If the 19th and early 20th century phases of Indian settlement were characterised by resistance to the values of the plantocracy, the modern period has seen rapid creolisation. In Trinidad, the exploitation of oil resources led to rapid urbanisation and semi-industrialisation. Indians moved from their garden patches to seek their fortunes in the factory and the office. By the turn of the century there was an established Indian community living in villages and settlements; in the 1940s and 1950s a professional class formed, comprising doctors, lawyers, teachers, civil servants, politicians and merchants.

Today, there is hardly an area of Caribbean culture and society – literature, academia, politics, economics, business – that has not been affected by the Indian presence. On the world stage, think of novelist V.S. Naipaul, Guyanese president Dr Cheddi Jagan, former Commonwealth Secretary-General Sir Shridath Ramphal; the success of calypsonian Droopatie in Trinidad and Tobago shows the extent to which Indian artists have established themselves in the national, “creole” arena. No less crucial to Caribbean progress are the hundreds of thousands whose agricultural skills saved the sugar industries of Trinidad and Guyana, and still produce the bulk of our locally-grown food.

As George Lamming, the Barbadian novelist, put it: “The Caribbean is our own experiment in a unique expression of human civilisation, and there can be no creative discovery of this civilisation without the central and informing influence of the Indian presence. There can be no history of Trinidad and Guyana that is not also a history of the humanisation of those landscapes by Indian labour.”

Which brings me to the activity dear to all West Indian hearts – the game of cricket. George Lamming’s assessment of the Indian dimension to Caribbean life is best supported, to my mind, by the career of the cricketer Rohan Kanhai. Born on a sugar estate in colonial Guiana, of peasant parentage, Kanhai rose to become a world-class batsman and captain of the West Indian cricket team. In his 79 test matches over nearly 20 years, he scored 6,227 runs, including 15 centuries and 28 half-centuries.

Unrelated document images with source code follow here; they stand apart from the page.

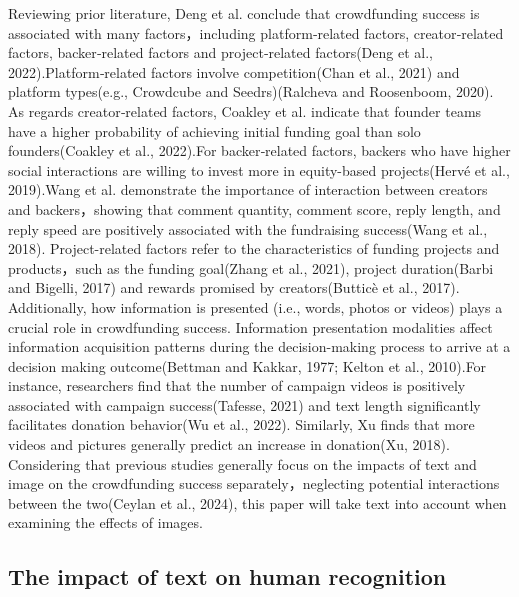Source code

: \documentclass[a4paper]{article}
\begin{document}
Reviewing prior literature, Deng et al. conclude that crowdfunding success is associated with many factors，including platform‑related factors, creator‑related factors, backer‑related factors and project‑related factors(Deng et al., 2022).Platform‑related factors involve competition(Chan et al., 2021) and platform types(e.g., Crowdcube and Seedrs)(Ralcheva and Roosenboom, 2020). As regards creator‑related factors, Coakley et al. indicate that founder teams have a higher probability of achieving initial funding goal than solo founders(Coakley et al., 2022).For backer‑related factors, backers who have higher social interactions are willing to invest more in equity-based projects(Hervé et al., 2019).Wang et al. demonstrate the importance of interaction between creators and backers，showing that comment quantity, comment score, reply length, and reply speed are positively associated with the fundraising success(Wang et al., 2018). Project-related factors refer to the characteristics of funding projects and products，such as the funding goal(Zhang et al., 2021), project duration(Barbi and Bigelli, 2017) and rewards promised by creators(Butticè et al., 2017). Additionally, how information is presented (i.e., words, photos or videos) plays a crucial role in crowdfunding success. Information presentation modalities affect information acquisition patterns during the decision-making process to arrive at a decision making outcome(Bettman and Kakkar, 1977; Kelton et al., 2010).For instance, researchers find that the number of campaign videos is positively associated with campaign success(Tafesse, 2021) and text length significantly facilitates donation behavior(Wu et al., 2022). Similarly, Xu finds that more videos and pictures generally predict an increase in donation(Xu, 2018). Considering that previous studies generally focus on the impacts of text and image on the crowdfunding success separately，neglecting potential interactions between the two(Ceylan et al., 2024), this paper will take text into account when examining the effects of images.

\subsection{The impact of text on human recognition}
\end{document}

He was, according to C.L.R. James, the most electrifying batsman of his day, and was credited with single-handedly inventing a new sweep stroke. Clem Seecharan, in his book on Indo-Caribbean cricket, describes it as “a cross between a sweep and a hook, the execution of which required impeccable footwork, supreme timing, immense self-confidence and an instinctive sense of theatre.”

Even before Kanhai became a household name in the region and abroad, another Indian, the Trinidadian Sonny Ramadhin, was terrorising the world’s batsmen by the cunning of his spin bowling.

Ramadhin was also from humble origins, and wholly untutored. He made his international debut in England in 1950, helping the West Indies to their first Test and series victory against England. He dominated West Indian cricket at Test level for ten years, and still holds the world record for the most balls and overs bowled in a test match – 774 balls in 129 overs against England at Edgbaston in 1957.

Indian progress, however, has always been controversial. Early Afro-Caribbean leaders in the 1920s and 1930s expressed their fear of Indian political domination, in view of the rapidly growing Indian populations. The Africans, who had died in such appalling numbers in the period of slavery and who had made stupendous sacrifices in shaping the Caribbean, could not tolerate the prospect of Indian rule. The rivalry marred the efforts at decolonisation, and at independence countries like Guyana and Trinidad and Tobago were divided into uneasy ethnic enclaves. Caribbean intellectuals and visionaries like Walter Rodney and George Lamming have long argued that, for healing to occur, we have to know who we are, where we came from, how we evolved.

The narratives of the African experience of the Caribbean are still too few and relatively recent; those of the Indians have barely begun to be researched and written. The histories of the other peoples who helped to shape today’s Caribbean (the native Amerindians, the Chinese, the Portuguese) are only now beginning to emerge.

Colonial education systems ensured that we knew more about the feats of outsiders than we knew about ourselves. How to remember the past so as to avoid dismemberment in the future is one of the greatest tasks of the late 20th-century Caribbean.